→ WHAT TO WORK ON
Using the entries that follow, report how many lines contain the word "vocabulary". Only the number is wanted.

[Rendered images with source text]
────────────────────────────────────────

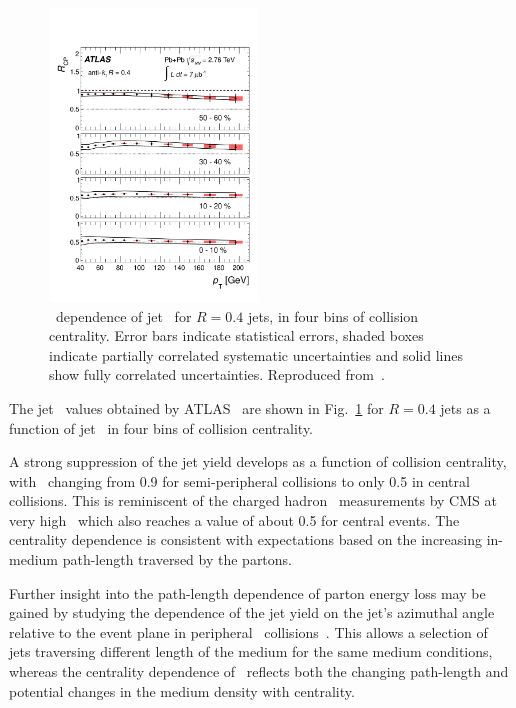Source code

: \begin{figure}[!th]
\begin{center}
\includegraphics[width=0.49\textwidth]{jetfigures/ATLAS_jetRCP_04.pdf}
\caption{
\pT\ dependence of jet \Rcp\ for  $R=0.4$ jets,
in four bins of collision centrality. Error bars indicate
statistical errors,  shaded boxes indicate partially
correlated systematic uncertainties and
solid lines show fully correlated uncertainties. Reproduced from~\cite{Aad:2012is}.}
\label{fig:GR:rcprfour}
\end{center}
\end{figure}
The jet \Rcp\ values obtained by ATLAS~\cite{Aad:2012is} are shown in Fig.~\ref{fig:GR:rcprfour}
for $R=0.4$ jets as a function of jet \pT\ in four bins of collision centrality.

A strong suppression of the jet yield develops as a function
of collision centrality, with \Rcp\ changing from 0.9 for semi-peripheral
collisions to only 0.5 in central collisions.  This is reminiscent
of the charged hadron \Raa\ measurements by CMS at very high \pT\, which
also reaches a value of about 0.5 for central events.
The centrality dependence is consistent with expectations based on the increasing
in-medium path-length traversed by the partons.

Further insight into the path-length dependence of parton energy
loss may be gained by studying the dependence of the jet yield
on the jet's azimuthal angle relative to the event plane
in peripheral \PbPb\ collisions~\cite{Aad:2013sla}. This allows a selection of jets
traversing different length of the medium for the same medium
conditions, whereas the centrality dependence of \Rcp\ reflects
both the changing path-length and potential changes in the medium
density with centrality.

────────────────────────────────────────

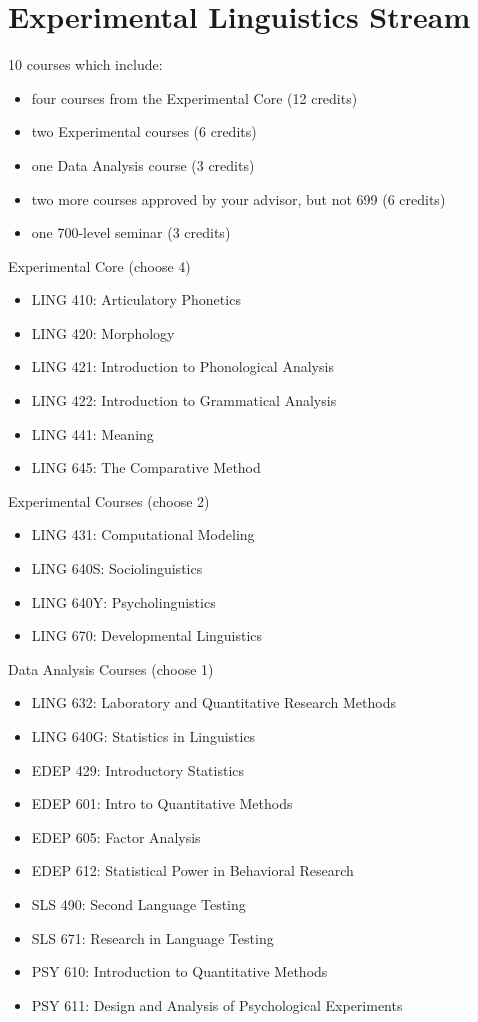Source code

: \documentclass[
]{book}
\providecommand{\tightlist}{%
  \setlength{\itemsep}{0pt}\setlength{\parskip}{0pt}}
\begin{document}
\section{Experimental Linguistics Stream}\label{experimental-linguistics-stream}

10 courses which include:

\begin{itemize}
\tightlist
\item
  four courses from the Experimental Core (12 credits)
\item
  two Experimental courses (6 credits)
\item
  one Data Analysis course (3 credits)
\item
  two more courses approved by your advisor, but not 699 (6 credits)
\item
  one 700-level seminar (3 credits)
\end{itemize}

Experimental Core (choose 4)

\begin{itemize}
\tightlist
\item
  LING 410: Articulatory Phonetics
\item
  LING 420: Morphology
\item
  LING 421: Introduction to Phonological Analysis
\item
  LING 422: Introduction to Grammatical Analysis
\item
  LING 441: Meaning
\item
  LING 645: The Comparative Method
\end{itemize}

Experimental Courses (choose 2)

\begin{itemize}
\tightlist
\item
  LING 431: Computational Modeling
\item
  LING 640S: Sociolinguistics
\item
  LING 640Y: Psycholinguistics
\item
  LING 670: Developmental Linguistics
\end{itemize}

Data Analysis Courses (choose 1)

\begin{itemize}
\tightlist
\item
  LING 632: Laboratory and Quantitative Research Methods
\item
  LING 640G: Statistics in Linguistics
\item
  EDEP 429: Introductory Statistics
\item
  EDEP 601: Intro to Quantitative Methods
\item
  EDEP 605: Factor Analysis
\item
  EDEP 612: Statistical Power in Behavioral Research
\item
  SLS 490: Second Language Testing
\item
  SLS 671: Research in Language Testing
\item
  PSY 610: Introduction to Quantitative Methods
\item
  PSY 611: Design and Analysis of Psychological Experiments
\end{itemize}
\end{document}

────────────────────────────────────────

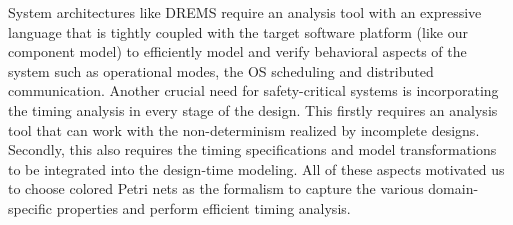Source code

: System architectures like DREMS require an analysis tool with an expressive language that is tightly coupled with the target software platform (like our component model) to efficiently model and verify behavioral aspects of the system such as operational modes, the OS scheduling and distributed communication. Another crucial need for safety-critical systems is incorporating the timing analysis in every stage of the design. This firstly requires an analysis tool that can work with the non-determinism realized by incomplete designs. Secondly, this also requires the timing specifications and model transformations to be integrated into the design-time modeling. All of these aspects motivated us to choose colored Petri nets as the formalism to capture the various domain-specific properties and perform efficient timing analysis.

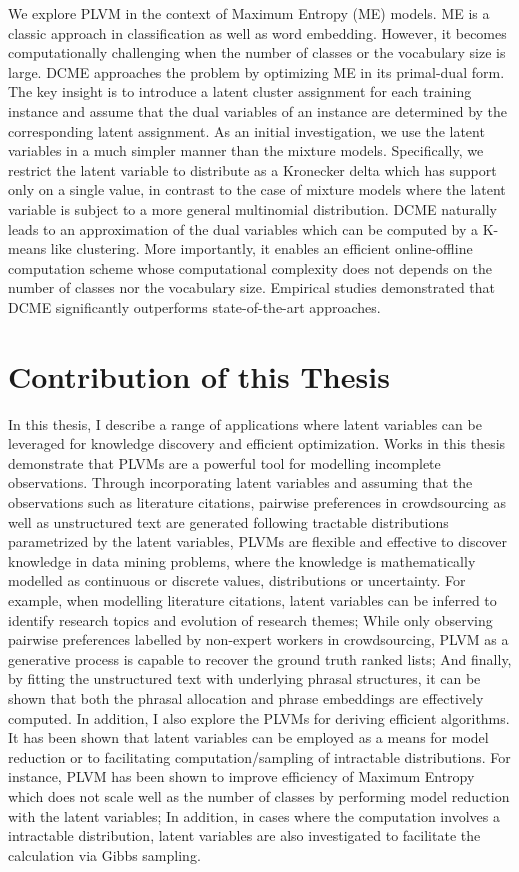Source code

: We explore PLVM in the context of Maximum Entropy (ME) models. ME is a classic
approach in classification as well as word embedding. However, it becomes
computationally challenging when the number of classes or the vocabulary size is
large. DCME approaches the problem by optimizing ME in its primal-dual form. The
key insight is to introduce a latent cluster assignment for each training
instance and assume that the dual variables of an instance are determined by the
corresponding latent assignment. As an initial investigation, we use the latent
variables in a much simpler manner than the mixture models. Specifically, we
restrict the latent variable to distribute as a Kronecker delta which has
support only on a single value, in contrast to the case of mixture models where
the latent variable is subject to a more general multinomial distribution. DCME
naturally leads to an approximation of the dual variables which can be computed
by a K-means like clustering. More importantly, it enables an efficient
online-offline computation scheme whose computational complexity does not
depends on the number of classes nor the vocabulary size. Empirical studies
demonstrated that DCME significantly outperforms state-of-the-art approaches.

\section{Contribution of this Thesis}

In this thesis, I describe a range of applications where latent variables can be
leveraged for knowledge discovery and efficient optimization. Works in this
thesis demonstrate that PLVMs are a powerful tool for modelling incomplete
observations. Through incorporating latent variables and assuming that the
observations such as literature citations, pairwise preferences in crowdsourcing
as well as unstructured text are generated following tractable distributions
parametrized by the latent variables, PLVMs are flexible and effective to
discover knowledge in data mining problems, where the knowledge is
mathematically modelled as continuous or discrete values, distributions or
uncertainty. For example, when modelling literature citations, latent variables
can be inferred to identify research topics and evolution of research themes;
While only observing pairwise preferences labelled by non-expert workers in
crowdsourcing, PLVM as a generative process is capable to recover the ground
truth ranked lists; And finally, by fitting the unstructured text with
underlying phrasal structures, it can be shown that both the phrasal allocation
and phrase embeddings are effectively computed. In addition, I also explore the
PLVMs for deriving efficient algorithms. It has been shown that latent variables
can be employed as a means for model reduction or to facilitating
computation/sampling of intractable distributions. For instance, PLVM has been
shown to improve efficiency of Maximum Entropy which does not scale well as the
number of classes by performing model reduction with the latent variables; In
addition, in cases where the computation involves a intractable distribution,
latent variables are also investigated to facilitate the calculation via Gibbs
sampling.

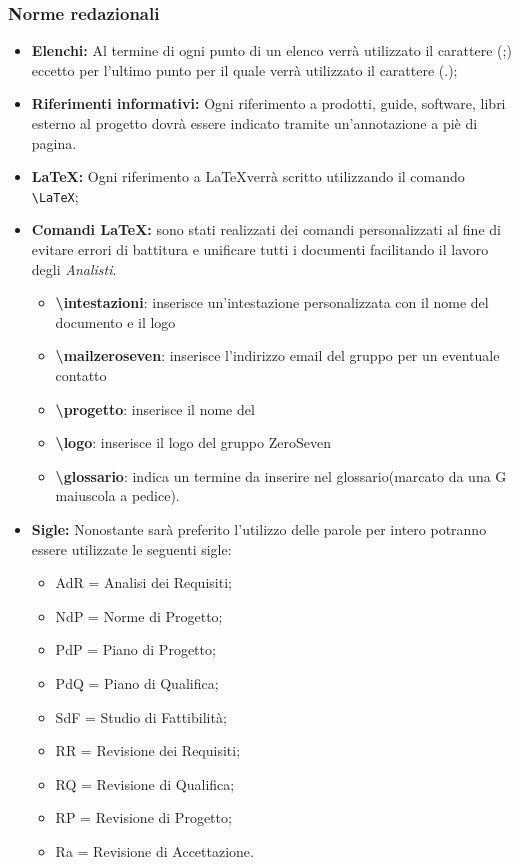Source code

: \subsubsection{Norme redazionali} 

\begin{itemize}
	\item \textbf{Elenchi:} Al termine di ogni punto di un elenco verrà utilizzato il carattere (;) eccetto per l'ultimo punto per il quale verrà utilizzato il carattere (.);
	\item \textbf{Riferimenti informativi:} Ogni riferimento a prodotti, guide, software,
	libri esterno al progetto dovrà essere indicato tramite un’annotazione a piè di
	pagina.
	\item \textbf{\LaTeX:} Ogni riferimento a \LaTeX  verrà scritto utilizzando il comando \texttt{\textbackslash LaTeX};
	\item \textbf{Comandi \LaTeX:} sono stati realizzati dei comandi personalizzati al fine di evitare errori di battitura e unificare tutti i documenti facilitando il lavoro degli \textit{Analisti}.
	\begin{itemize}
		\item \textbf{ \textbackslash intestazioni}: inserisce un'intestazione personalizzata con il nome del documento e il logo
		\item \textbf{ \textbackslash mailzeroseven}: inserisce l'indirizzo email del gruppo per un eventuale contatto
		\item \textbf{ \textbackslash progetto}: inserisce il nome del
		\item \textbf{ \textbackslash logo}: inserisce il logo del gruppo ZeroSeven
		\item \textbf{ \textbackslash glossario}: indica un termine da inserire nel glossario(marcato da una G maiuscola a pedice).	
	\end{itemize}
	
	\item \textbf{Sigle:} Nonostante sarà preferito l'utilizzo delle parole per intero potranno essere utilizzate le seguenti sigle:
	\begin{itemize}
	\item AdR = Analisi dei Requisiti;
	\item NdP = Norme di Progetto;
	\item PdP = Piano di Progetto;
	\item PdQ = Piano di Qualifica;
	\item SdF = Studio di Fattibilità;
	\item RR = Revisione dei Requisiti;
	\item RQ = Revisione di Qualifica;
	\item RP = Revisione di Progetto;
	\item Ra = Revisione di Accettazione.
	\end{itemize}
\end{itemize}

────────────────────────────────────────

→ EXERCISE RESULT
2